_Your instructions_
Each word in the data below should be copied exactly; the images should not.

_Entries provided_
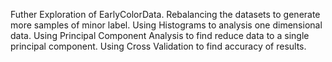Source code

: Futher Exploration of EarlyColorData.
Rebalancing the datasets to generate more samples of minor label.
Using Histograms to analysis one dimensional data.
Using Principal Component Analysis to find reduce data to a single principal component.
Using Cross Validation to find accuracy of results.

_Answer to the problem_
Source code

: Futher Exploration of EarlyColorData.
Rebalancing the datasets to generate more samples of minor label.
Using Histograms to analysis one dimensional data.
Using Principal Component Analysis to find reduce data to a single principal component.
Using Cross Validation to find accuracy of results.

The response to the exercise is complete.